How to Teach Advanced Tall-Fighter Strategy: Joe Lewis on Traps, Timing, and Fight IQ (Part 3)

Advanced tall-fighter strategy isn’t about longer legs or faster hands — it’s fight IQ: setting traps, owning territory, and choosing your timing. In Part 3 of his Science of Sparring tall-fighter series, Joe Lewis demonstrates exactly how to teach that intelligence, and I’ll show you how to turn his method into a teaching system that builds retention and justifies premium tuition.
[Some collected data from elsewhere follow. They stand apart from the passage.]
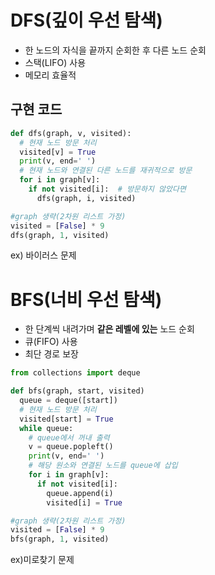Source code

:# DFS(깊이 우선 탐색)
- 한 노드의 자식을 끝까지 순회한 후 다른 노드 순회
- 스택(LIFO) 사용
- 메모리 효율적

## 구현 코드
```python
def dfs(graph, v, visited):
  # 현재 노드 방문 처리
  visited[v] = True
  print(v, end=' ')
  # 현재 노드와 연결된 다른 노드를 재귀적으로 방문
  for i in graph[v]:
    if not visited[i]:  # 방문하지 않았다면
      dfs(graph, i, visited)

#graph 생략(2차원 리스트 가정)
visited = [False] * 9
dfs(graph, 1, visited)
```
ex) 바이러스 문제

# BFS(너비 우선 탐색)
- 한 단계씩 내려가며 **같은 레벨에 있는** 노드 순회
- 큐(FIFO) 사용
- 최단 경로 보장

```python
from collections import deque

def bfs(graph, start, visited)
  queue = deque([start])
  # 현재 노드 방문 처리
  visited[start] = True
  while queue:
    # queue에서 꺼내 출력
    v = queue.popleft()
    print(v, end=' ')
    # 해당 원소와 연결된 노드를 queue에 삽입
    for i in graph[v]:
      if not visited[i]:
        queue.append(i)
        visited[i] = True

#graph 생략(2차원 리스트 가정)
visited = [False] * 9
bfs(graph, 1, visited)
```
ex)미로찾기 문제


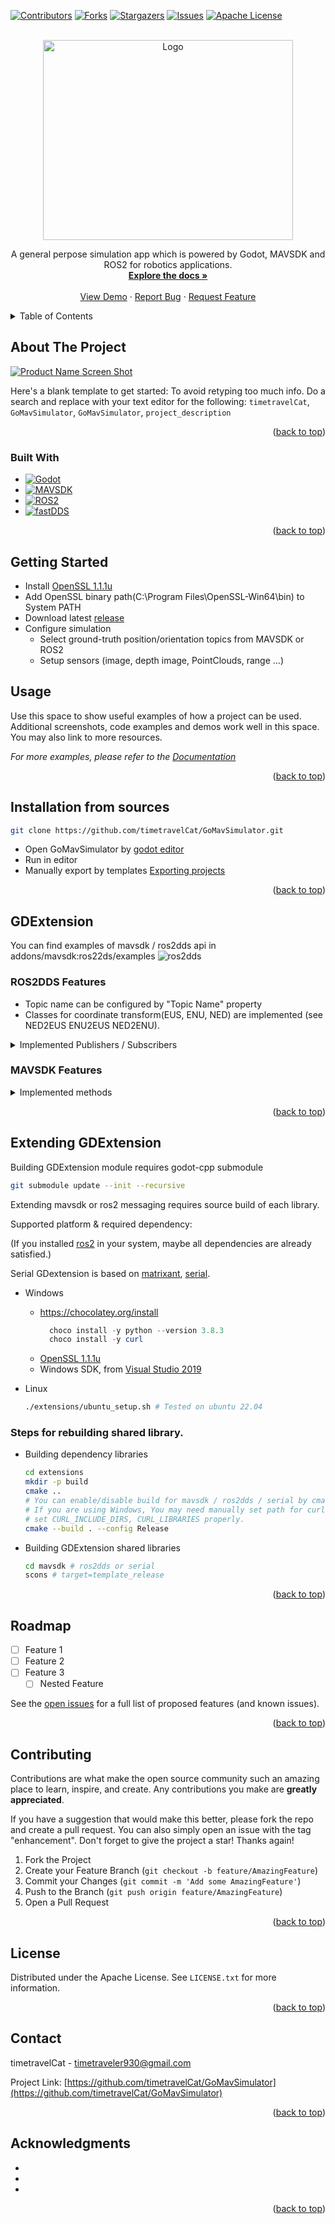 
<a name="readme-top"></a>

<!-- PROJECT SHIELDS -->
[![Contributors][contributors-shield]][contributors-url]
[![Forks][forks-shield]][forks-url]
[![Stargazers][stars-shield]][stars-url]
[![Issues][issues-shield]][issues-url]
[![Apache License][license-shield]][license-url]

<!-- PROJECT LOGO -->
<br />
<div align="center">
  <a href="https://github.com/timetravelCat/GoMavSimulator">
    <img src="extra/logo.png" alt="Logo" width="400" height="320">
  </a>

  <p align="center">
    A general perpose simulation app which is powered by Godot, MAVSDK and ROS2 for robotics applications.
    <br />
    <a href="https://github.com/timetravelCat/GoMavSimulator"><strong>Explore the docs »</strong></a>
    <br />
    <br />
    <a href="https://github.com/timetravelCat/GoMavSimulator">View Demo</a>
    ·
    <a href="https://github.com/timetravelCat/GoMavSimulator/issues">Report Bug</a>
    ·
    <a href="https://github.com/timetravelCat/GoMavSimulator/issues">Request Feature</a>
  </p>
</div>

<!-- TABLE OF CONTENTS -->
<details>
  <summary>Table of Contents</summary>
  <ol>
    <li>
      <a href="#about-the-project">About The Project</a>
      <ul>
        <li><a href="#built-with">Built With</a></li>
      </ul>
    </li>
    <li>
      <a href="#getting-started">Getting Started</a>
    </li>
    <li><a href="#usage">Usage</a></li>
    <li><a href="#installation-from-sources">Installation from sources</a></li>
    <li><a href="#gdextension">GDExtension</a></li>
      <ul>
        <li><a href="#extending-gdextension">Extending GDExtension</a></li>
      </ul>
    <li><a href="#roadmap">Roadmap</a></li>
    <li><a href="#contributing">Contributing</a></li>
    <li><a href="#license">License</a></li>
    <li><a href="#contact">Contact</a></li>
    <li><a href="#acknowledgments">Acknowledgments</a></li>
  </ol>
</details>

<!-- ABOUT THE PROJECT -->
## About The Project

[![Product Name Screen Shot][product-screenshot]](https://example.com)

Here's a blank template to get started: To avoid retyping too much info. Do a search and replace with your text editor for the following: `timetravelCat`, `GoMavSimulator`, `GoMavSimulator`, `project_description`

<p align="right">(<a href="#readme-top">back to top</a>)</p>



### Built With

* [![Godot][Godot.com]][Godot-url]
* [![MAVSDK][MAVSDK.com]][MAVSDK-url]
* [![ROS2][ros2.com]][ros2-url]
* [![fastDDS][fastdds.com]][fastdds-url]

<p align="right">(<a href="#readme-top">back to top</a>)</p>

<!-- GETTING STARTED -->
## Getting Started
- Install [OpenSSL 1.1.1u](https://slproweb.com/products/Win32OpenSSL.html) 
- Add OpenSSL binary path(C:\Program Files\OpenSSL-Win64\bin\) to System PATH
- Download latest [release](https://github.com/timetravelCat/GoMavSimulator/releases/)
- Configure simulation
  - Select ground-truth position/orientation topics from MAVSDK or ROS2
  - Setup sensors (image, depth image, PointClouds, range ...)

<!-- USAGE EXAMPLES -->
## Usage

Use this space to show useful examples of how a project can be used. Additional screenshots, code examples and demos work well in this space. You may also link to more resources.

_For more examples, please refer to the [Documentation](https://example.com)_

<p align="right">(<a href="#readme-top">back to top</a>)</p>


## Installation from sources

```bash
git clone https://github.com/timetravelCat/GoMavSimulator.git
```
- Open GoMavSimulator by [godot editor](https://godotengine.org/)
- Run in editor 
- Manually export by templates [Exporting projects](https://docs.godotengine.org/en/stable/tutorials/export/exporting_projects.html)

<p align="right">(<a href="#readme-top">back to top</a>)</p>


<!-- GDExtension  -->
## GDExtension
You can find examples of mavsdk / ros2dds api in addons/mavsdk:ros22ds/examples
![ros2dds](extra/ros2dds.png)
### ROS2DDS Features 
  - Topic name can be configured by "Topic Name" property
  - Classes for coordinate transform(EUS, ENU, NED) are implemented (see NED2EUS ENU2EUS NED2ENU).
<details>
  <summary>Implemented Publishers / Subscribers</summary>
  <ol>
    <li><a href="https://docs.ros2.org/foxy/api/geometry_msgs/msg/PointStamped.html">PointStamped(Pub/Sub)</a></li>
    <li><a href="https://docs.ros2.org/foxy/api/geometry_msgs/msg/PoseStamped.html">PoseStamped(Pub/Sub)</a></li>
    <li><a href="https://docs.ros2.org/foxy/api/sensor_msgs/msg/PointCloud2.html">PointCloud(Pub/Sub)</a></li>
    <li><a href="https://docs.ros2.org/foxy/api/nav_msgs/msg/Path.html">Path(Pub/Sub)</a></li>
    <li><a href="https://docs.ros2.org/foxy/api/visualization_msgs/msg/Marker.html">Marker(Pub/Sub)</a></li>
    <li><a href="https://docs.ros2.org/foxy/api/sensor_msgs/msg/Range.html">Range(Pub)</a></li>
    <li><a href="https://docs.ros2.org/foxy/api/sensor_msgs/msg/Image.html">Image(Pub)</a></li>
    <li><a href="https://docs.ros2.org/foxy/api/sensor_msgs/msg/CompressedImage.html">CompressedImage(Pub)</a></li>
    <li><a href="https://docs.ros2.org/foxy/api/sensor_msgs/msg/CameraInfo.html">CameraInfo(Pub)</a></li>
  </ol>
</details>

### MAVSDK Features
<details>
  <summary>Implemented methods</summary>
  <ol>
    <li><a href="https://mavsdk.mavlink.io/main/en/cpp/api_reference/classmavsdk_1_1_mavsdk.html">mavsdk</a></li>
    <li><a href="https://mavsdk.mavlink.io/main/en/cpp/api_reference/classmavsdk_1_1_system.html">system</a></li>
    <li><a href="https://mavsdk.mavlink.io/main/en/cpp/api_reference/classmavsdk_1_1_shell.html">shell</a></li>
    <li><a href="https://mavsdk.mavlink.io/main/en/cpp/api_reference/classmavsdk_1_1_param.html">param</a></li>
    <li><a href="https://mavsdk.mavlink.io/main/en/cpp/api_reference/classmavsdk_1_1_mavlink_passthrough.html">mavlink_passthrouth</a></li>
  </ol>
</details>


<p align="right">(<a href="#readme-top">back to top</a>)</p>

## Extending GDExtension
Building GDExtension module requires godot-cpp submodule
```bash
git submodule update --init --recursive
```
Extending mavsdk or ros2 messaging requires source build of each library.

Supported platform & required dependency: 

(If you installed [ros2](https://docs.ros.org/en/iron/Installation/Windows-Install-Binary.html) in your system, maybe all dependencies are already satisfied.)

Serial GDextension is based on [matrixant](https://github.com/matrixant/serial_port), [serial](https://github.com/wjwwood/serial).

- Windows
  - https://chocolatey.org/install
    ```powershell
      choco install -y python --version 3.8.3
      choco install -y curl
    ```
  - [OpenSSL 1.1.1u](https://slproweb.com/products/Win32OpenSSL.html) 
  - Windows SDK, from [Visual Studio 2019](https://visualstudio.microsoft.com/thank-you-downloading-visual-studio/?sku=Community&rel=16&src=myvs&utm_medium=microsoft&utm_source=my.visualstudio.com&utm_campaign=download&utm_content=vs+community+2019) 
  
- Linux
  ```sh
  ./extensions/ubuntu_setup.sh # Tested on ubuntu 22.04
  ```

### Steps for rebuilding shared library.
- Building dependency libraries
  ```bash
  cd extensions
  mkdir -p build 
  cmake ..
  # You can enable/disable build for mavsdk / ros2dds / serial by cmake option ROS2_DDS, MAVSDK, SERIAL
  # If you are using Windows, You may need manually set path for curl.
  # set CURL_INCLUDE_DIRS, CURL_LIBRARIES properly.
  cmake --build . --config Release
  ```
- Building GDExtension shared libraries
  ```bash
  cd mavsdk # ros2dds or serial
  scons # target=template_release
  ```

<p align="right">(<a href="#readme-top">back to top</a>)</p>

<!-- ROADMAP -->
## Roadmap

- [ ] Feature 1
- [ ] Feature 2
- [ ] Feature 3
    - [ ] Nested Feature

See the [open issues](https://github.com/timetravelCat/GoMavSimulator/issues) for a full list of proposed features (and known issues).

<p align="right">(<a href="#readme-top">back to top</a>)</p>



<!-- CONTRIBUTING -->
## Contributing

Contributions are what make the open source community such an amazing place to learn, inspire, and create. Any contributions you make are **greatly appreciated**.

If you have a suggestion that would make this better, please fork the repo and create a pull request. You can also simply open an issue with the tag "enhancement".
Don't forget to give the project a star! Thanks again!

1. Fork the Project
2. Create your Feature Branch (`git checkout -b feature/AmazingFeature`)
3. Commit your Changes (`git commit -m 'Add some AmazingFeature'`)
4. Push to the Branch (`git push origin feature/AmazingFeature`)
5. Open a Pull Request

<p align="right">(<a href="#readme-top">back to top</a>)</p>



<!-- LICENSE -->
## License

Distributed under the Apache License. See `LICENSE.txt` for more information.

<p align="right">(<a href="#readme-top">back to top</a>)</p>



<!-- CONTACT -->
## Contact

timetravelCat - timetraveler930@gmail.com

Project Link: [https://github.com/timetravelCat/GoMavSimulator](https://github.com/timetravelCat/GoMavSimulator)

<p align="right">(<a href="#readme-top">back to top</a>)</p>



<!-- ACKNOWLEDGMENTS -->
## Acknowledgments

* []()
* []()
* []()

<p align="right">(<a href="#readme-top">back to top</a>)</p>



<!-- MARKDOWN LINKS & IMAGES -->
<!-- https://www.markdownguide.org/basic-syntax/#reference-style-links -->
[contributors-shield]: https://img.shields.io/github/contributors/timetravelCat/GoMavSimulator.svg?style=for-the-badge
[contributors-url]: https://github.com/timetravelCat/GoMavSimulator/graphs/contributors
[forks-shield]: https://img.shields.io/github/forks/timetravelCat/GoMavSimulator.svg?style=for-the-badge
[forks-url]: https://github.com/timetravelCat/GoMavSimulator/network/members
[stars-shield]: https://img.shields.io/github/stars/timetravelCat/GoMavSimulator.svg?style=for-the-badge
[stars-url]: https://github.com/timetravelCat/GoMavSimulator/stargazers
[issues-shield]: https://img.shields.io/github/issues/timetravelCat/GoMavSimulator.svg?style=for-the-badge
[issues-url]: https://github.com/timetravelCat/GoMavSimulator/issues
[license-shield]: https://img.shields.io/github/license/timetravelCat/GoMavSimulator.svg?style=for-the-badge
[license-url]: https://github.com/timetravelCat/GoMavSimulator/blob/main/LICENSE.txt
[product-screenshot]: images/screenshot.png

[Godot.com]: extra/logo_godot.png
[Godot-url]: https://godotengine.org
[MAVSDK.com]: extra/logo_mavsdk.png
[MAVSDK-url]: https://mavsdk.mavlink.io/main/en
[ros2.com]: extra/logo_ros2.png
[ros2-url]: https://docs.ros.org
[fastdds.com]: extra/logo_fastdds.png
[fastdds-url]: https://www.eprosima.com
Watch the original video above — this is Part 3 of Joe Lewis teaching the tall-fighter problem, and it’s the segment where he moves past mechanics and into pure strategy.

Why Part 3 Is Where Most Instructors Fall Short

Parts 1 and 2 of this series covered the physical problem of the taller opponent — range, positioning, the mechanics of getting inside. If you’ve been following along, you already know how Joe handled the geometry. Part 3 is different. Part 3 is where Joe Lewis stops teaching the body and starts teaching the mind. This is the fight IQ segment: how to bait a taller fighter into a bad kick, how to define and defend your own territory, how to pick between the front door and the back door, and how to build a game plan with a backup plan behind it.

Here’s the uncomfortable truth I’ve seen across five decades of running schools and coaching school owners: most instructors can teach a roundhouse kick. Far fewer can teach a progression. And almost nobody teaches strategy — the layer where a student learns to think two and three moves ahead, to manipulate an opponent’s emotions, to manage pace and energy over the course of a match. That’s exactly the layer Joe delivers in this footage, and it’s the layer that separates a commodity karate class from an education worth $347–$397 a month.

Joe Lewis was arguably the greatest karate fighter who ever lived, and what always struck me watching him teach was that he never presented a technique naked. Every physical movement came wrapped in a psychological purpose. In this video, the wrapping IS the lesson. So let me break down what he’s actually doing — and then show you how to install it as a teaching system in your school.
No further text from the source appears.